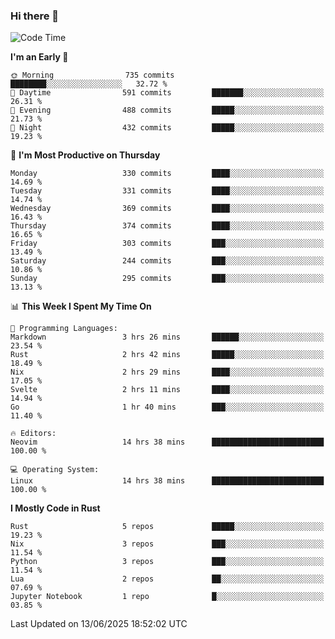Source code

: ### Hi there 👋
<!--START_SECTION:waka-->
![Code Time](http://img.shields.io/badge/Code%20Time-635%20hrs%2025%20mins-blue)

**I'm an Early 🐤** 

```text
🌞 Morning                735 commits         ████████░░░░░░░░░░░░░░░░░   32.72 % 
🌆 Daytime                591 commits         ███████░░░░░░░░░░░░░░░░░░   26.31 % 
🌃 Evening                488 commits         █████░░░░░░░░░░░░░░░░░░░░   21.73 % 
🌙 Night                  432 commits         █████░░░░░░░░░░░░░░░░░░░░   19.23 % 
```
📅 **I'm Most Productive on Thursday** 

```text
Monday                   330 commits         ████░░░░░░░░░░░░░░░░░░░░░   14.69 % 
Tuesday                  331 commits         ████░░░░░░░░░░░░░░░░░░░░░   14.74 % 
Wednesday                369 commits         ████░░░░░░░░░░░░░░░░░░░░░   16.43 % 
Thursday                 374 commits         ████░░░░░░░░░░░░░░░░░░░░░   16.65 % 
Friday                   303 commits         ███░░░░░░░░░░░░░░░░░░░░░░   13.49 % 
Saturday                 244 commits         ███░░░░░░░░░░░░░░░░░░░░░░   10.86 % 
Sunday                   295 commits         ███░░░░░░░░░░░░░░░░░░░░░░   13.13 % 
```


📊 **This Week I Spent My Time On** 

```text
💬 Programming Languages: 
Markdown                 3 hrs 26 mins       ██████░░░░░░░░░░░░░░░░░░░   23.54 % 
Rust                     2 hrs 42 mins       █████░░░░░░░░░░░░░░░░░░░░   18.49 % 
Nix                      2 hrs 29 mins       ████░░░░░░░░░░░░░░░░░░░░░   17.05 % 
Svelte                   2 hrs 11 mins       ████░░░░░░░░░░░░░░░░░░░░░   14.94 % 
Go                       1 hr 40 mins        ███░░░░░░░░░░░░░░░░░░░░░░   11.40 % 

🔥 Editors: 
Neovim                   14 hrs 38 mins      █████████████████████████   100.00 % 

💻 Operating System: 
Linux                    14 hrs 38 mins      █████████████████████████   100.00 % 
```

**I Mostly Code in Rust** 

```text
Rust                     5 repos             █████░░░░░░░░░░░░░░░░░░░░   19.23 % 
Nix                      3 repos             ███░░░░░░░░░░░░░░░░░░░░░░   11.54 % 
Python                   3 repos             ███░░░░░░░░░░░░░░░░░░░░░░   11.54 % 
Lua                      2 repos             ██░░░░░░░░░░░░░░░░░░░░░░░   07.69 % 
Jupyter Notebook         1 repo              █░░░░░░░░░░░░░░░░░░░░░░░░   03.85 % 
```




 Last Updated on 13/06/2025 18:52:02 UTC
<!--END_SECTION:waka-->

<!--
**YoganshSharma/YoganshSharma** is a ✨ _special_ ✨ repository because its `README.md` (this file) appears on your GitHub profile.

Here are some ideas to get you started:

- 🔭 I’m currently working on ...
- 🌱 I’m currently learning ...
- 👯 I’m looking to collaborate on ...
- 🤔 I’m looking for help with ...
- 💬 Ask me about ...
- 📫 How to reach me: ...
- 😄 Pronouns: ...
- ⚡ Fun fact: ...
-->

**HOW TO COMPLETE THIS TASK**
Retrieve each line of the data in which the word "Thursday" can be found.

**WRITTEN ANSWER**
📅 **I'm Most Productive on Thursday** 
Thursday                 374 commits         ████░░░░░░░░░░░░░░░░░░░░░   16.65 % 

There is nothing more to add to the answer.